LAMBINER
Le mot de l'actualité avec la délégation à la langue française du ministère de la Culture. Yvan Amar.
On sait que les dix mots qui représentent cette année la langue française ont ce point commun d'avoir une relation au temps, au temps qui passe, et qui passe plus ou moins vite. Ainsi, lambiner, qui fait partie de cette liste, qui est un mot légèrement familier. Oh, pas trop. Ce n'est pas de l'argot, ce n'est pas grossier. C'est quand même un terme qui critique et qu'on va trouver dans des phrases de reproches, même si parfois ce peut être des reproches qu'on s'adresse à soi-même. Alors on lambine quand on va moins vite, qu'on devrait, moins vite qu'on pourrait. Et on a souvent l'idée d'une certaine mollesse, qu'on retrouve d'ailleurs si on s'intéresse à l'étymologie à l'origine du mot. Parce que ce verbe lambiner, il dérive du mot lambeau. Un lambeau, c'est un bout d'étoffe souvent déchiré, un chiffon quoi. Un chiffon, une chiffe, une chiffe molle. Alors on se souvient que, dans une langue un peu ancienne, chiffe molle est une vieille insulte, une chiffe molle, quelqu'un qui manque de caractère ou de courage ou d'énergie. Eh bien, lambiner porte une critique moins sévère, disons moins moralisatrice. Elle a quelque chose quand même de plus indulgent que si on vous traite de chiffe molle.
Mais enfin quand on lambine, on est ni très actif ni très déterminé. Et parfois, le mot ne pointe qu'une lenteur excessive. On lambine en chemin, c'est-à-dire qu'on ne va pas assez vite. Ou bien peut-être que simplement on s'arrête pour regarder le paysage, qu'on a bu une limonade à l'auberge, qu'on a cueilli des mûres. On perd un peu son temps. En tout cas, c'est ce qui est sous-entendu quand on emploie ce verbe lambiner.
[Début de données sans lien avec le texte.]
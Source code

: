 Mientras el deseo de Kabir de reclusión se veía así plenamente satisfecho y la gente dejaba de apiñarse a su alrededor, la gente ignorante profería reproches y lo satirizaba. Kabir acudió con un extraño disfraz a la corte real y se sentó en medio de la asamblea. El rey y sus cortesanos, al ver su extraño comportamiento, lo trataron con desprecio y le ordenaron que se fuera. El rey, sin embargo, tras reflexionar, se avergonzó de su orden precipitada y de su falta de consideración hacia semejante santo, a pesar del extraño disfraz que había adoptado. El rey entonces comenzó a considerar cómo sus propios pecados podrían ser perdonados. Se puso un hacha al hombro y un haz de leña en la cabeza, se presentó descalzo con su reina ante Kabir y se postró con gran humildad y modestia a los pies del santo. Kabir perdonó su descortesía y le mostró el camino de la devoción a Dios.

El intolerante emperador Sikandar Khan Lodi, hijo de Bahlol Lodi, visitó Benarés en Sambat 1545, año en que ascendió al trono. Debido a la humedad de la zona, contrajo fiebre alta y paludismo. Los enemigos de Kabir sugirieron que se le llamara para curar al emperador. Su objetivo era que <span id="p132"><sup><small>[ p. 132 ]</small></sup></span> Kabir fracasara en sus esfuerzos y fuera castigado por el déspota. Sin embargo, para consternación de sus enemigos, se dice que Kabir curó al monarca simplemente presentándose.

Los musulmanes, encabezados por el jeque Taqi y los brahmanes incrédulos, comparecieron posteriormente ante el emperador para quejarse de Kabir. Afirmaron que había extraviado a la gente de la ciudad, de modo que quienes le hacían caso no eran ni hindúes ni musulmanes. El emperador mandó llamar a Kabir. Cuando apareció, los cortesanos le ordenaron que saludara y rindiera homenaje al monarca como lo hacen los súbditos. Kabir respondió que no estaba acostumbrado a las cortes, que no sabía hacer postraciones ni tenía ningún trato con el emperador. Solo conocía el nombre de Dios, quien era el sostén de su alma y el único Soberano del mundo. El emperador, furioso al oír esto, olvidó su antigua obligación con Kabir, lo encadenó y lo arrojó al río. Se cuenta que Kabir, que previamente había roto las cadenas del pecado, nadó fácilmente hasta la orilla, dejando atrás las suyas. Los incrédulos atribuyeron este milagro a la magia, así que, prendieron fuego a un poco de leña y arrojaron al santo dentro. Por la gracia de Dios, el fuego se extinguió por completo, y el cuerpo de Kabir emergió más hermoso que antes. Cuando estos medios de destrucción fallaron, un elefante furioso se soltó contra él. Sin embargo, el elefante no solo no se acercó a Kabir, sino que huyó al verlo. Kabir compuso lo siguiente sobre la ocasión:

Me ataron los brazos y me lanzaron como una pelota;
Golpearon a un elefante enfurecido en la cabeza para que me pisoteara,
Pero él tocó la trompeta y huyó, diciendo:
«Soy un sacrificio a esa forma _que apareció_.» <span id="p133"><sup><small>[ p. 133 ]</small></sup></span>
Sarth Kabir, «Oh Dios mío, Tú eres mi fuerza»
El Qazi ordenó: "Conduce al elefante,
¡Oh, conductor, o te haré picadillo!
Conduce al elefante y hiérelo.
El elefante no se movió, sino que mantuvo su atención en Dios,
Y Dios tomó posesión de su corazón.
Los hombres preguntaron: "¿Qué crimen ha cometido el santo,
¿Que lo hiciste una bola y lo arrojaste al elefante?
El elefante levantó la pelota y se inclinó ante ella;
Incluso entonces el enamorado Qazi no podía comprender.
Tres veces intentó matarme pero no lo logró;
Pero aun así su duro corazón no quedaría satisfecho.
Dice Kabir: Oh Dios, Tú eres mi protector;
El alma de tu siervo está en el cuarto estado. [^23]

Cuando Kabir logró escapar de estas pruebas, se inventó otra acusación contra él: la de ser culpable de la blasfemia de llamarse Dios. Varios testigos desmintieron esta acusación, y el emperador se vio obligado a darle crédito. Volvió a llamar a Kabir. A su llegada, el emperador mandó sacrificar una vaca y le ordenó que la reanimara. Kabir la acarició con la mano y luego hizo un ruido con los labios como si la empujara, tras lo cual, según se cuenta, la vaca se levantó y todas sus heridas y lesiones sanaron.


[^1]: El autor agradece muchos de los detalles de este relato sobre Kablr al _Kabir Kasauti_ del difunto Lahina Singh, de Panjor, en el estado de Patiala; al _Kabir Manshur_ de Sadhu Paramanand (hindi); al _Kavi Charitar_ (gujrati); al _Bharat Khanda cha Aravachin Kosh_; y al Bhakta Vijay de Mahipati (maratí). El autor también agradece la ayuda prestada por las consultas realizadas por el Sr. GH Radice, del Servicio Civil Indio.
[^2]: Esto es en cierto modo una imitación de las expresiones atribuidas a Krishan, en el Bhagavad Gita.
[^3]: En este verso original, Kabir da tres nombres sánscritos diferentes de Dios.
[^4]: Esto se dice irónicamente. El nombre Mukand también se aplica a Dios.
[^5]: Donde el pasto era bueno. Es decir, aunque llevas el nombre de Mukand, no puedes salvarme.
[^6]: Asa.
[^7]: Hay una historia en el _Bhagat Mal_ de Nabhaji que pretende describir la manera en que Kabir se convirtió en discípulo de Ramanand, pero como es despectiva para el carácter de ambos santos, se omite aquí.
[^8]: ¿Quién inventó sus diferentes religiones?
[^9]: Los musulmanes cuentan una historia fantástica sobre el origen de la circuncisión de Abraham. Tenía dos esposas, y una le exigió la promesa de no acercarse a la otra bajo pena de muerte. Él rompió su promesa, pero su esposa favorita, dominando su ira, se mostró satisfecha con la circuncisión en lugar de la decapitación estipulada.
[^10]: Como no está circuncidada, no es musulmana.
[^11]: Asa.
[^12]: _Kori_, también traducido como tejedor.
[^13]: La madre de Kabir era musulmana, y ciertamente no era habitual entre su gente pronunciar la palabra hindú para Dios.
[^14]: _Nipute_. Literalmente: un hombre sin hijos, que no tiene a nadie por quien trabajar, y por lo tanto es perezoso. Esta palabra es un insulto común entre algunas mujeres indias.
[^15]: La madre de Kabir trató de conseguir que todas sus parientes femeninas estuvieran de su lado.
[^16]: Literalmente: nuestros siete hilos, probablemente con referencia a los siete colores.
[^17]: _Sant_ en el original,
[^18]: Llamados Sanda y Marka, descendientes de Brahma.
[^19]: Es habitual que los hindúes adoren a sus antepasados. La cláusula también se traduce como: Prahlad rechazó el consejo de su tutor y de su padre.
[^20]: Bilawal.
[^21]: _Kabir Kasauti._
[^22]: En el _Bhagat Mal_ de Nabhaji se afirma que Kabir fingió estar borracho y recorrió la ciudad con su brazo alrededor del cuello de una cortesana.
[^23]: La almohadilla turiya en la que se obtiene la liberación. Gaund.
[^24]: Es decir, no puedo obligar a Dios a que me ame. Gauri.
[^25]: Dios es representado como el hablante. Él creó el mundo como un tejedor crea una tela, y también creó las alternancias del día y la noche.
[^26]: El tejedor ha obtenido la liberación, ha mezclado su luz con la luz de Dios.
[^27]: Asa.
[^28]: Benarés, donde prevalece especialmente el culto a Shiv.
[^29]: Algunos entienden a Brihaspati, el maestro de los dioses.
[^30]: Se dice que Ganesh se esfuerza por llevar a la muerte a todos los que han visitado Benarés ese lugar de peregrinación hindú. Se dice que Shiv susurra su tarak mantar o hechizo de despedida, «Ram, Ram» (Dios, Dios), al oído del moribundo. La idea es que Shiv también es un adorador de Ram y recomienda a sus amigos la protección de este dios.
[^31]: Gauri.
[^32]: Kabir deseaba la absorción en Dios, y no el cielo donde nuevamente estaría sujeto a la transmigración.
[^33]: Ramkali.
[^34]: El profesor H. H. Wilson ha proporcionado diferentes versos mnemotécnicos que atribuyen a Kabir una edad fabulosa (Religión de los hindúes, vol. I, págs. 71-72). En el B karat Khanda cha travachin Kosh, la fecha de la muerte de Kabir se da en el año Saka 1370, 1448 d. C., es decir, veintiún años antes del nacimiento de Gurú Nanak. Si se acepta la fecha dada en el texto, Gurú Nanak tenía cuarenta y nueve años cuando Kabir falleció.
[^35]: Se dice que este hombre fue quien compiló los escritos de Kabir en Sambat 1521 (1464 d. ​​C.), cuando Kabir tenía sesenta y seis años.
On traîne, quoi... ! Encore que le verbe traîner, même s'il ressemble à lambiner, soit plus vague parce qu'on lambine toujours par rapport à une activité précise ou par rapport à un programme. On lambine pour faire un travail, un trajet, on se met en retard. Alors qu'on peut traîner parce qu'on ne s'attelle à aucune tâche particulière. Et on peut très bien dire je suis resté chez moi ce matin, j'ai traîné toute la matinée, j'ai traîné. C'est-à-dire simplement que je n'ai rien fait de spécial, de précis. Le temps a passé sans que je m'en rende compte. Et si ça devient une habitude, je pourrais dire que je suis un affreux traînard. Plus péjoratif que d'être simplement un lambin. Et d'ailleurs, la sonorité de ce mot « traîner » se prête à sa signification. On traiiiine et parfois même on traîne sa flemme. Le reproche est plus accusateur, là, et le dérivé familier. Traînasser, montre bien l'écho méprisant qui entoure ces termes. Et on peut imaginer que ce comportement dérive d'une paresse profonde ou parfois d'une certaine mauvaise volonté. Parce que si on arrive quelque part en traînant les pieds, on dit aussi en traînant des pieds, c'est qu'on n'a pas une folle envie de s'y mettre.